Liam’s jaw sets, and he takes a sip of beer, slow, like he’s trying not to say the first thing that comes to mind either. Mike’s got a therapist to thank for that, but maybe Liam’s just growing up.

“This was a bad idea,” Mike says, because Liam’s hurting, it’s written all over him, and Mike doesn’t feel much better.

“Would you come to the game tomorrow?” Liam asks, soft. “If I got you a ticket.”

“No,” Mike says, and Liam looks so crushed that he continues even though he’d prefer not to. “I haven’t watched a game since--I don’t watch hockey.”

“Oh,” Liam says, then looks at a loss.

“I should go,” Mike says, shrugging into his coat.

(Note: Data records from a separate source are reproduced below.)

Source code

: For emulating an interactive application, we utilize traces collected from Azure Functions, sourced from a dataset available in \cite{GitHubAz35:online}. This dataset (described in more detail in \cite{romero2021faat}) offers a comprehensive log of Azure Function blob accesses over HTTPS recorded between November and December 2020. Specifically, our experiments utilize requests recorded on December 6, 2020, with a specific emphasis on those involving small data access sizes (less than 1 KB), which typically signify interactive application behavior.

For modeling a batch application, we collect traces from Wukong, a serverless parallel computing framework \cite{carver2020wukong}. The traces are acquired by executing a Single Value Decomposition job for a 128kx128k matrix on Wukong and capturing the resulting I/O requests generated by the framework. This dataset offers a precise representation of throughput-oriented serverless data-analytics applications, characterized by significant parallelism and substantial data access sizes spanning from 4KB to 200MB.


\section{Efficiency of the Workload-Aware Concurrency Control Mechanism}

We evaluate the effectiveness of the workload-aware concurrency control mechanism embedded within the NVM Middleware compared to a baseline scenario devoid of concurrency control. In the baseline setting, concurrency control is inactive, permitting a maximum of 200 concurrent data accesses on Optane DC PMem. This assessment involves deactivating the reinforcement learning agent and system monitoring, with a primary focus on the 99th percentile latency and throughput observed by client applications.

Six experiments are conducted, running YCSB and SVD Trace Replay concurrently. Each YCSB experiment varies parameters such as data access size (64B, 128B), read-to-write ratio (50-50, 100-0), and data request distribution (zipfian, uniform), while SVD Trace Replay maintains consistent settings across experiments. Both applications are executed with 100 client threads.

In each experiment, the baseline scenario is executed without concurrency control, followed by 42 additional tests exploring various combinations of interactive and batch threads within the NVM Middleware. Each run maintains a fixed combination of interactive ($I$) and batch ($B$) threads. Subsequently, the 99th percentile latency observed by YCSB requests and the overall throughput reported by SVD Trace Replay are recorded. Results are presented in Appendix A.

“No,” Liam blurts out, and then, when Mike pauses, a little quieter, “No. Stay. Please.”

Mike shrugs his coat back off. 

“How’s Minnesota?” Liam asks. 

Mike raises his eyebrows, a clear _are we seriously doing fucking small talk?_ They barely did that even when they were, well--whatever they were. Whatever they’re not now.

Liam raises his eyebrows back, a _you bet_ , with a hint of the brattiness Mike knew he couldn’t have shaken completely, so integral to Liam’s character he’d be someone else completely without it. Maybe a less annoying person, but not Liam anymore, and Mike likes Liam, along with everything else, along with the tangled fucking knot of whatever it is he feels for him. He likes the kid, he’s always liked the kid, and he’s missed him.

Liam actually fucking makes him do small talk. And the bitch of it is, Mike almost finds himself liking it. There’s shit neither of them’s saying: Mike has no idea if Liam knows Rogers mentioned boyfriends, but he’s sure as shit not saying anything about them, and after the first couple times Mike shuts him the fuck down, Liam doesn’t ask anything health related. 

Liam gets animated when he talks about Detroit, and not just about the people, but about the actual game, because Detroit’s game is practically in a different league than Edmonton’s. They’d been knocked out in the first round the year before, but that was an unexpected result, and Liam’s got hopes, got the eye on the prize, got a spot on the third line of a team that’s stacked enough right now, but may bump him up in the future, when they’re weaker or he’s stronger. He’s playing hockey, is the thing, _real_ hockey, not the shit they played in Edmonton, and if Mike wanted some validation for his choices, well, it’s right there. 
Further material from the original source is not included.